▸ **Problem to work on**:
From the top of the entries, reproduce each line exactly, stopping after the line that contains "Il s’agit en". Omit pictures.

Stored data entries
════════════════
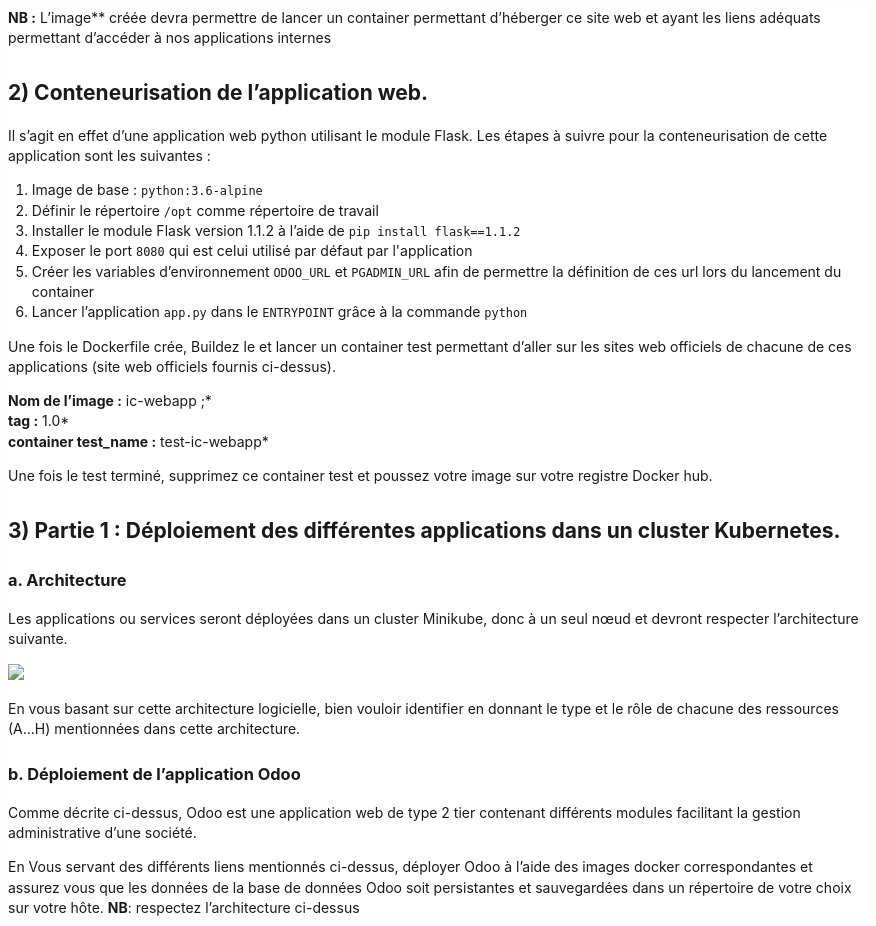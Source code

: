 **NB :**  L’image** créée devra permettre de lancer un container permettant d’héberger ce site web et ayant les liens adéquats permettant d’accéder à nos applications internes

## [](https://github.com/sadofrazer/ic-webapp#2-conteneurisation-de-lapplication-web)**2) Conteneurisation de l’application web.**

Il s’agit en effet d’une application web python utilisant le module Flask. Les étapes à suivre pour la conteneurisation de cette application sont les suivantes :

1.  Image de base :  `python:3.6-alpine`
2.  Définir le répertoire  `/opt`  comme répertoire de travail
3.  Installer le module Flask version 1.1.2 à l’aide de  `pip install flask==1.1.2`
4.  Exposer le port  `8080`  qui est celui utilisé par défaut par l'application
5.  Créer les variables d’environnement  `ODOO_URL`  et  `PGADMIN_URL`  afin de permettre la définition de ces url lors du lancement du container
6.  Lancer l’application  `app.py`  dans le  `ENTRYPOINT`  grâce à la commande  `python`

Une fois le Dockerfile crée, Buildez le et lancer un container test permettant d’aller sur les sites web officiels de chacune de ces applications (site web officiels fournis ci-dessus).

**Nom de l’image :**  ic-webapp ;*  
**tag :**  1.0*  
**container test_name :**  test-ic-webapp*

Une fois le test terminé, supprimez ce container test et poussez votre image sur votre registre Docker hub.

## [](https://github.com/sadofrazer/ic-webapp#3-partie-1--d%C3%A9ploiement-des-diff%C3%A9rentes-applications-dans-un-cluster-kubernetes)**3) Partie 1 : Déploiement des différentes applications dans un cluster Kubernetes.**

### [](https://github.com/sadofrazer/ic-webapp#a-architecture)**a. Architecture**

Les applications ou services seront déployées dans un cluster Minikube, donc à un seul nœud et devront respecter l’architecture suivante.

[![](https://github.com/sadofrazer/ic-webapp/raw/master/images/synoptique_Kubernetes.jpeg)](https://github.com/sadofrazer/ic-webapp/blob/master/images/synoptique_Kubernetes.jpeg)

En vous basant sur cette architecture logicielle, bien vouloir identifier en donnant le type et le rôle de chacune des ressources (A…H) mentionnées dans cette architecture.

### [](https://github.com/sadofrazer/ic-webapp#b-d%C3%A9ploiement-de-lapplication-odoo)**b. Déploiement de l’application Odoo**

Comme décrite ci-dessus, Odoo est une application web de type 2 tier contenant différents modules facilitant la gestion administrative d’une société.

En Vous servant des différents liens mentionnés ci-dessus, déployer Odoo à l’aide des images docker correspondantes et assurez vous que les données de la base de données Odoo soit persistantes et sauvegardées dans un répertoire de votre choix sur votre hôte.  **NB**: respectez l’architecture ci-dessus
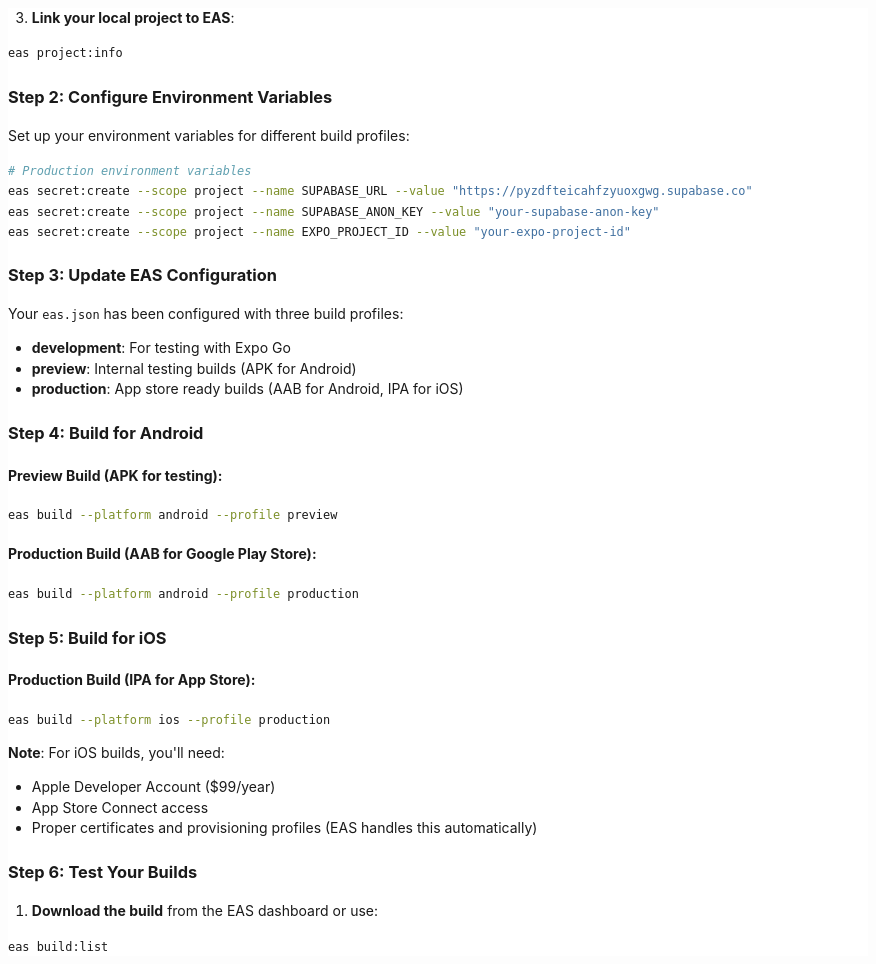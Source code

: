 3. **Link your local project to EAS**:
```bash
eas project:info
```

### Step 2: Configure Environment Variables

Set up your environment variables for different build profiles:

```bash
# Production environment variables
eas secret:create --scope project --name SUPABASE_URL --value "https://pyzdfteicahfzyuoxgwg.supabase.co"
eas secret:create --scope project --name SUPABASE_ANON_KEY --value "your-supabase-anon-key"
eas secret:create --scope project --name EXPO_PROJECT_ID --value "your-expo-project-id"
```

### Step 3: Update EAS Configuration

Your `eas.json` has been configured with three build profiles:

- **development**: For testing with Expo Go
- **preview**: Internal testing builds (APK for Android)
- **production**: App store ready builds (AAB for Android, IPA for iOS)

### Step 4: Build for Android

#### Preview Build (APK for testing):
```bash
eas build --platform android --profile preview
```

#### Production Build (AAB for Google Play Store):
```bash
eas build --platform android --profile production
```

### Step 5: Build for iOS

#### Production Build (IPA for App Store):
```bash
eas build --platform ios --profile production
```

**Note**: For iOS builds, you'll need:
- Apple Developer Account ($99/year)
- App Store Connect access
- Proper certificates and provisioning profiles (EAS handles this automatically)

### Step 6: Test Your Builds

1. **Download the build** from the EAS dashboard or use:
```bash
eas build:list
```

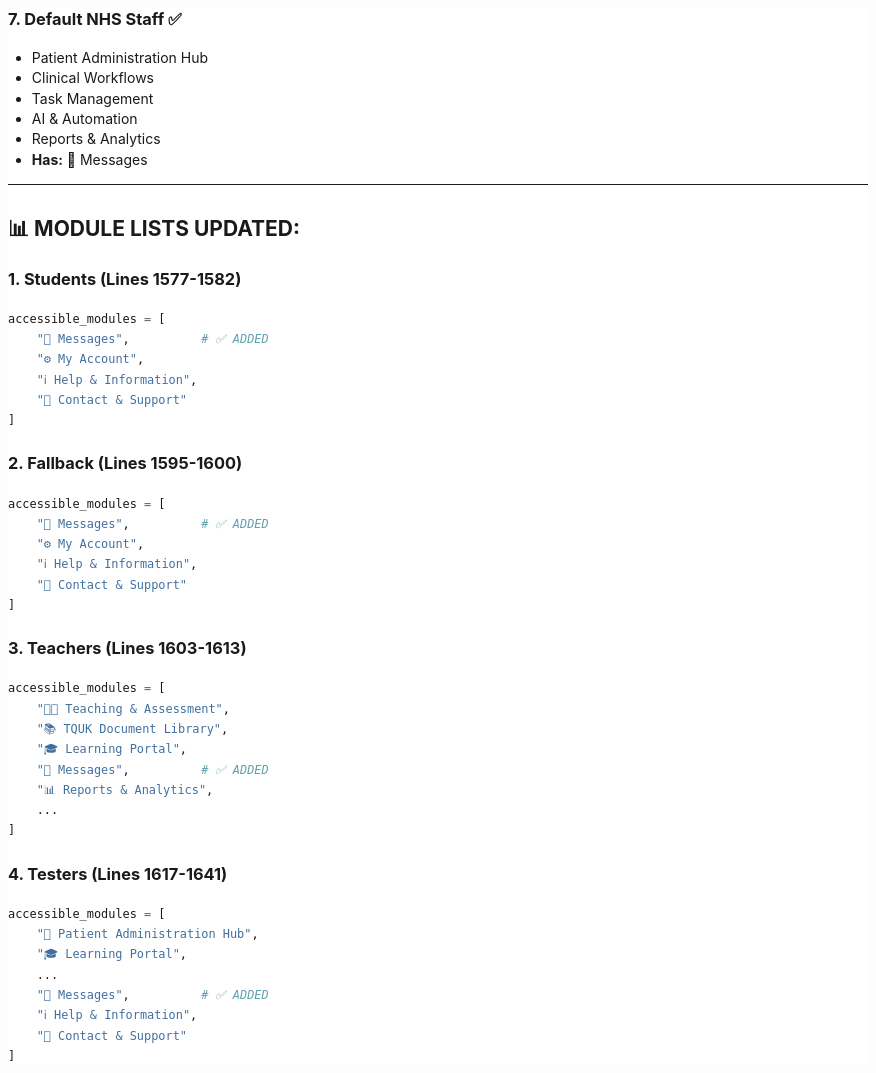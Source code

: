 ### **7. Default NHS Staff** ✅
- Patient Administration Hub
- Clinical Workflows
- Task Management
- AI & Automation
- Reports & Analytics
- **Has:** 💬 Messages

---

## 📊 **MODULE LISTS UPDATED:**

### **1. Students (Lines 1577-1582)**
```python
accessible_modules = [
    "💬 Messages",          # ✅ ADDED
    "⚙️ My Account",
    "ℹ️ Help & Information",
    "📧 Contact & Support"
]
```

### **2. Fallback (Lines 1595-1600)**
```python
accessible_modules = [
    "💬 Messages",          # ✅ ADDED
    "⚙️ My Account",
    "ℹ️ Help & Information",
    "📧 Contact & Support"
]
```

### **3. Teachers (Lines 1603-1613)**
```python
accessible_modules = [
    "👨‍🏫 Teaching & Assessment",
    "📚 TQUK Document Library",
    "🎓 Learning Portal",
    "💬 Messages",          # ✅ ADDED
    "📊 Reports & Analytics",
    ...
]
```

### **4. Testers (Lines 1617-1641)**
```python
accessible_modules = [
    "🏥 Patient Administration Hub",
    "🎓 Learning Portal",
    ...
    "💬 Messages",          # ✅ ADDED
    "ℹ️ Help & Information",
    "📧 Contact & Support"
]
```
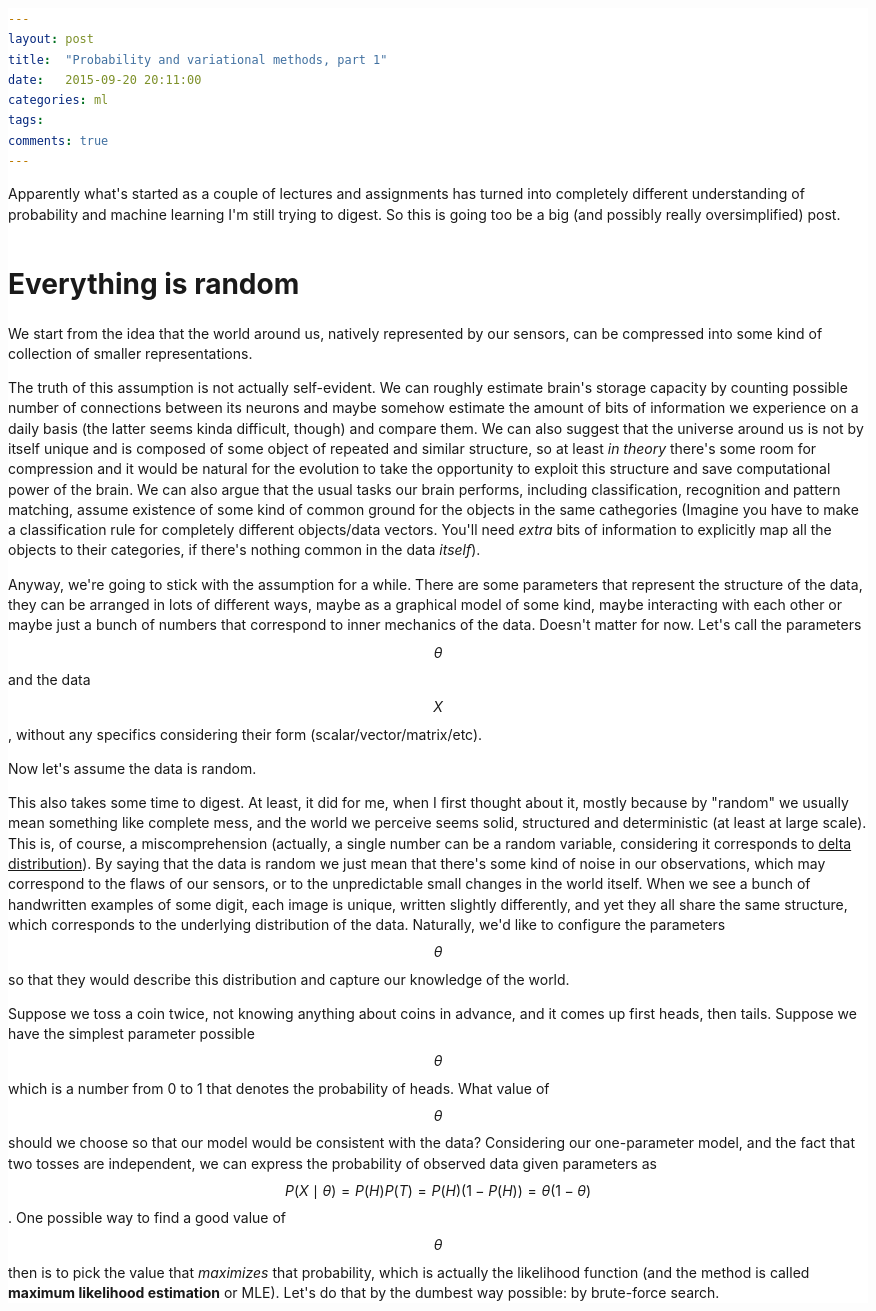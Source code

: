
 ```yaml
---
layout: post
title:  "Probability and variational methods, part 1"
date:   2015-09-20 20:11:00
categories: ml
tags:
comments: true
---
```


Apparently what's started as a couple of lectures and assignments has turned into completely different understanding of probability and machine learning I'm still trying to digest. So this is going too be a big (and possibly really oversimplified) post.

# Everything is random

We start from the idea that the world around us, natively represented by our sensors, can be compressed into some kind of collection of smaller representations.

The truth of this assumption is not actually self-evident. We can roughly estimate brain's storage capacity by counting possible number of connections between its neurons and maybe somehow estimate the amount of bits of information we experience on a daily basis (the latter seems kinda difficult, though) and compare them. We can also suggest that the universe around us is not by itself unique and is composed of some object of repeated and similar structure, so at least *in theory* there's some room for compression and it would be natural for the evolution to take the opportunity to exploit this structure and save computational power of the brain. We can also argue that the usual tasks our brain performs, including classification, recognition and pattern matching, assume existence of some kind of common ground for the objects in the same cathegories (Imagine you have to make a classification rule for completely different objects/data vectors. You'll need *extra* bits of information to explicitly map all the objects to their categories, if there's nothing common in the data *itself*).

Anyway, we're going to stick with the assumption for a while. There are some parameters that represent the structure of the data, they can be arranged in lots of different ways, maybe as a graphical model of some kind, maybe interacting with each other or maybe just a bunch of numbers that correspond to inner mechanics of the data. Doesn't matter for now. Let's call the parameters $$\theta$$ and the data $$X$$, without any specifics considering their form (scalar/vector/matrix/etc).

Now let's assume the data is random.

This also takes some time to digest. At least, it did for me, when I first thought about it, mostly because by "random" we usually mean something like complete mess, and the world we perceive seems solid, structured and deterministic (at least at large scale). This is, of course, a miscomprehension (actually, a single number can be a random variable, considering it corresponds to [delta distribution](https://en.wikipedia.org/wiki/Dirac_delta_function)). By saying that the data is random we just mean that there's some kind of noise in our observations, which may correspond to the flaws of our sensors, or to the unpredictable small changes in the world itself. When we see a bunch of handwritten examples of some digit, each image is unique, written slightly differently, and yet they all share the same structure, which corresponds to the underlying distribution of the data. Naturally, we'd like to configure the parameters $$\theta$$ so that they would describe this distribution and capture our knowledge of the world.

Suppose we toss a coin twice, not knowing anything about coins in advance, and it comes up first heads, then tails. Suppose we have the simplest parameter possible $$\theta$$ which is a number from 0 to 1 that denotes the probability of heads. What value of $$\theta$$ should we choose so that our model would be consistent with the data? Considering our one-parameter model, and the fact that two tosses are independent, we can express the probability of observed data given parameters as $$P(X\mid\theta)=P(H)P(T)=P(H)(1-P(H))=\theta(1-\theta)$$. One possible way to find a good value of $$\theta$$ then is to pick the value that *maximizes* that probability, which is actually the likelihood function (and the method is called **maximum likelihood estimation** or MLE). Let's do that by the dumbest way possible: by brute-force search.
════════════════
▸ **Response to the exercise**:
Source code

: **NB :**  L’image** créée devra permettre de lancer un container permettant d’héberger ce site web et ayant les liens adéquats permettant d’accéder à nos applications internes

## [](https://github.com/sadofrazer/ic-webapp#2-conteneurisation-de-lapplication-web)**2) Conteneurisation de l’application web.**

Il s’agit en effet d’une application web python utilisant le module Flask. Les étapes à suivre pour la conteneurisation de cette application sont les suivantes :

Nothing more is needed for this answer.